Proses bisnis bantuan pangan non tunai (BNPT) adalah diterima oleh penerima manfaat yang masuk dalam Data Terpadu Kesejahteraan Sosia (DTKS) melalui Kartu Sejahtera sebesar Rp. 200.000, perbulan.Masyarakat mnggesek kartu sejahtera tersebut pada alat bank link yg tersedia pada kios kios mitra kerja bank , atau bank link yang ada di e warong. Masyarakat akan menerima bantuan senilai Rp. 200.000 - berupa beras, telur, sayur dsb dr warung tersebut. Kartu sejahtera dikirimkan Kemensos kepada dinas sosial kabupaten/ kota. Dinas sosial mendistribusikannya ke masyarakat yg di tetapkan oleh SK Mensos yg masuk data DTKS .Dinas Sosial bertugas juga untuk menvalidasi dan mengupdate data penerima, seperti penerima yg meninggal, pindah dan lain sebagainya.
Pendanaan yang bersumber dari APBN melalui dokumen anggaran DIPA APBN Kemensos cukup komplek. Kemensos sebagai instansi vertikal tidak memiliki satker vertical karena urusan social dilimpahkan kepada derah. Dengan demikian Kemensos menghadapi kesulitan dalam mendistribusikan bansos dalam bentuk natura. Kemensos membutuh mitra kerja penyaluran untuk 416 kabupaten dan 98 kota se Indonesia. Perlu dipertimbangkan juga pengelolaan bansos pada Kemensos di desentralisasi kepada Provinsi melalui skema dana alokasi khusus (DAK) sebagaimana alokasi untuk dana bantuan operasional sekolah (BOS) dan bantuan operasional kesehatan (BOK). Pemerintah provinsi bertanggungjawab mengelola bansos dan menyalurkan kepada pemerima. Pengawasan dapat dilakukan oleh Aparat Pengawasan Internal Pemerntah (APIP) dan BPKP.

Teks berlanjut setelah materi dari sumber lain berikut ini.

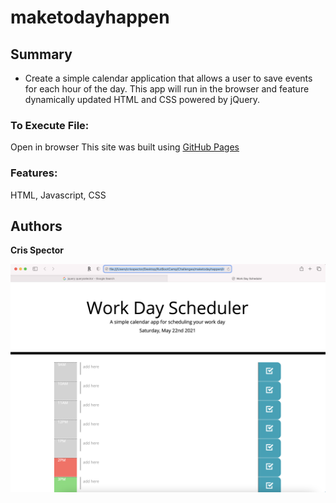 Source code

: # maketodayhappen

## Summary
* Create a simple calendar application that allows a user to save events for each hour of the day. This app will run in the browser and feature dynamically updated HTML and CSS powered by jQuery.



### To Execute File:
Open in browser
This site was built using [GitHub Pages](https://spectocr.github.io/maketodayhappen/)

### Features: 
HTML, Javascript, CSS


## Authors

**Cris Spector**


![bootcamper](./ss.png) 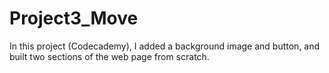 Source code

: # Project3_Move
In this project (Codecademy), I added a background image and button, and built two sections of the web page from scratch.
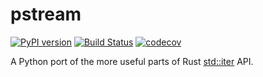 # pstream

[![PyPI version](https://badge.fury.io/py/pstream.svg)](https://badge.fury.io/py/pstream) [![Build Status](https://travis-ci.org/christopher-henderson/pstream.svg?branch=main)](https://travis-ci.org/christopher-henderson/pstream) [![codecov](https://codecov.io/gh/christopher-henderson/pstream/branch/main/graph/badge.svg)](https://codecov.io/gh/christopher-henderson/pstream)


A Python port of the more useful parts of Rust [std::iter](https://doc.rust-lang.org/std/iter/index.html#structs) API.

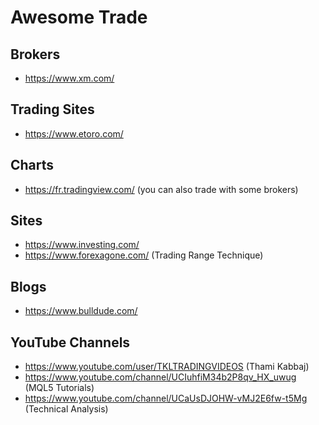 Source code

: # Awesome Trade

Brokers
---

- https://www.xm.com/

Trading Sites
---

- https://www.etoro.com/

Charts
---

- https://fr.tradingview.com/ (you can also trade with some brokers)

Sites
---

- https://www.investing.com/
- https://www.forexagone.com/ (Trading Range Technique)

Blogs
---

- https://www.bulldude.com/

YouTube Channels
---

- https://www.youtube.com/user/TKLTRADINGVIDEOS (Thami Kabbaj)
- https://www.youtube.com/channel/UCIuhfiM34b2P8qv_HX_uwug (MQL5 Tutorials)
- https://www.youtube.com/channel/UCaUsDJOHW-vMJ2E6fw-t5Mg (Technical Analysis)
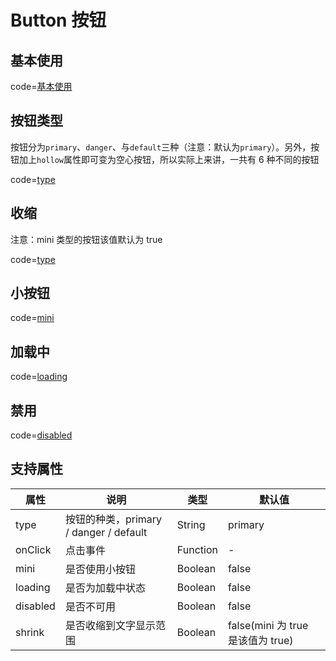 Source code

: # Button 按钮

## 基本使用

code=[基本使用](button)

## 按钮类型

按钮分为`primary`、`danger`、与`default`三种（注意：默认为`primary`）。另外，按钮加上`hollow`属性即可变为空心按钮，所以实际上来讲，一共有 6 种不同的按钮

code=[type](button_type)

## 收缩

注意：mini 类型的按钮该值默认为 true

code=[type](button_shrink)

## 小按钮

code=[mini](button_mini)

## 加载中

code=[loading](button_loading)

## 禁用

code=[disabled](button_disabled)

## 支持属性

| 属性     | 说明                                   | 类型     | 默认值                            |
| -------- | -------------------------------------- | -------- | --------------------------------- |
| type     | 按钮的种类，primary / danger / default | String   | primary                           |
| onClick  | 点击事件                               | Function | -                                 |
| mini     | 是否使用小按钮                         | Boolean  | false                             |
| loading  | 是否为加载中状态                       | Boolean  | false                             |
| disabled | 是否不可用                             | Boolean  | false                             |
| shrink   | 是否收缩到文字显示范围                 | Boolean  | false(mini 为 true 是该值为 true) |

Untuk perbaikan pengelolaan bansos ada baiknya bansos BPNT diselenggarakan pada 98 kota di Indonesia. Sedangkan untuk 416 kabupaten ada paket beras dan BST. Alasannya BNPT untuk kabupaten dengan 74.957 Desa begitu banyak kelembagaan dan sarana dalam pengelolaan e-warong yang harus disiapkan dan keterbatasan jaringan internet dan fasilitas perbankan. Pembenahan Data Terpadu Kesejahteran Sosial (DTKS) dipercepat supaya bansos yang akan disalurkan makin akurat untuk mencegah salah sasaran pemberian bansos.